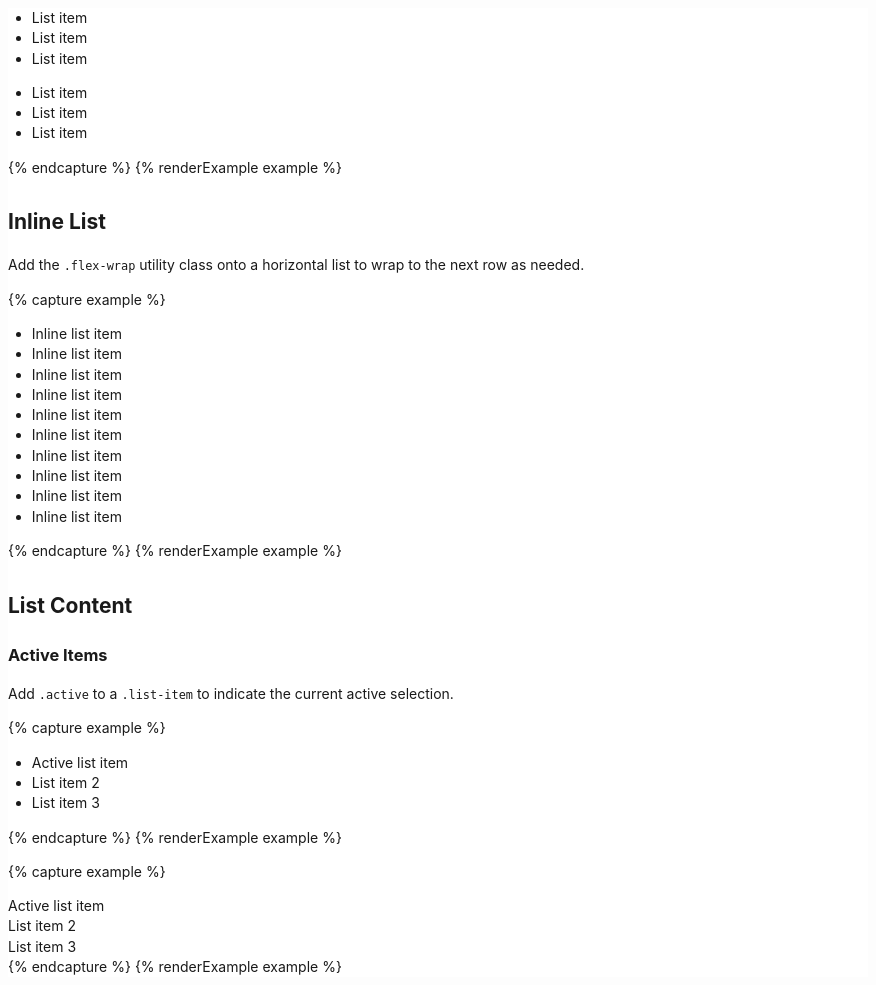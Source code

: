 <ul class="list list-horizontal list-ruled">
  <li class="list-item">List item</li>
  <li class="list-item">List item</li>
  <li class="list-item">List item</li>
</ul>

<ul class="list list-horizontal list-group">
  <li class="list-item">List item</li>
  <li class="list-item">List item</li>
  <li class="list-item">List item</li>
</ul>
{% endcapture %}
{% renderExample example %}

## Inline List

Add the `.flex-wrap` utility class onto a horizontal list to wrap to the next row as needed.

{% capture example %}
<ul class="list list-horizontal flex-wrap">
  <li class="list-item">Inline list item</li>
  <li class="list-item">Inline list item</li>
  <li class="list-item">Inline list item</li>
  <li class="list-item">Inline list item</li>
  <li class="list-item">Inline list item</li>
  <li class="list-item">Inline list item</li>
  <li class="list-item">Inline list item</li>
  <li class="list-item">Inline list item</li>
  <li class="list-item">Inline list item</li>
  <li class="list-item">Inline list item</li>
</ul>
{% endcapture %}
{% renderExample example %}

## List Content

### Active Items

Add `.active` to a `.list-item` to indicate the current active selection.

{% capture example %}
<ul class="list">
  <li class="list-item active">Active list item</li>
  <li class="list-item">List item 2</li>
  <li class="list-item">List item 3</li>
</ul>
{% endcapture %}
{% renderExample example %}

{% capture example %}
<div class="list">
  <div class="list-item active">Active list item</div>
  <div class="list-item">List item 2</div>
  <div class="list-item">List item 3</div>
</div>
{% endcapture %}
{% renderExample example %}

====

> **Work instruction**
Please print all the data above word for word. Pictures should not appear in the copy.

> **Written response**
Source code

: <ul class="list list-horizontal list-ruled">
  <li class="list-item">List item</li>
  <li class="list-item">List item</li>
  <li class="list-item">List item</li>
</ul>

<ul class="list list-horizontal list-group">
  <li class="list-item">List item</li>
  <li class="list-item">List item</li>
  <li class="list-item">List item</li>
</ul>
{% endcapture %}
{% renderExample example %}

## Inline List

Add the `.flex-wrap` utility class onto a horizontal list to wrap to the next row as needed.

{% capture example %}
<ul class="list list-horizontal flex-wrap">
  <li class="list-item">Inline list item</li>
  <li class="list-item">Inline list item</li>
  <li class="list-item">Inline list item</li>
  <li class="list-item">Inline list item</li>
  <li class="list-item">Inline list item</li>
  <li class="list-item">Inline list item</li>
  <li class="list-item">Inline list item</li>
  <li class="list-item">Inline list item</li>
  <li class="list-item">Inline list item</li>
  <li class="list-item">Inline list item</li>
</ul>
{% endcapture %}
{% renderExample example %}

## List Content

### Active Items

Add `.active` to a `.list-item` to indicate the current active selection.

{% capture example %}
<ul class="list">
  <li class="list-item active">Active list item</li>
  <li class="list-item">List item 2</li>
  <li class="list-item">List item 3</li>
</ul>
{% endcapture %}
{% renderExample example %}

{% capture example %}
<div class="list">
  <div class="list-item active">Active list item</div>
  <div class="list-item">List item 2</div>
  <div class="list-item">List item 3</div>
</div>
{% endcapture %}
{% renderExample example %}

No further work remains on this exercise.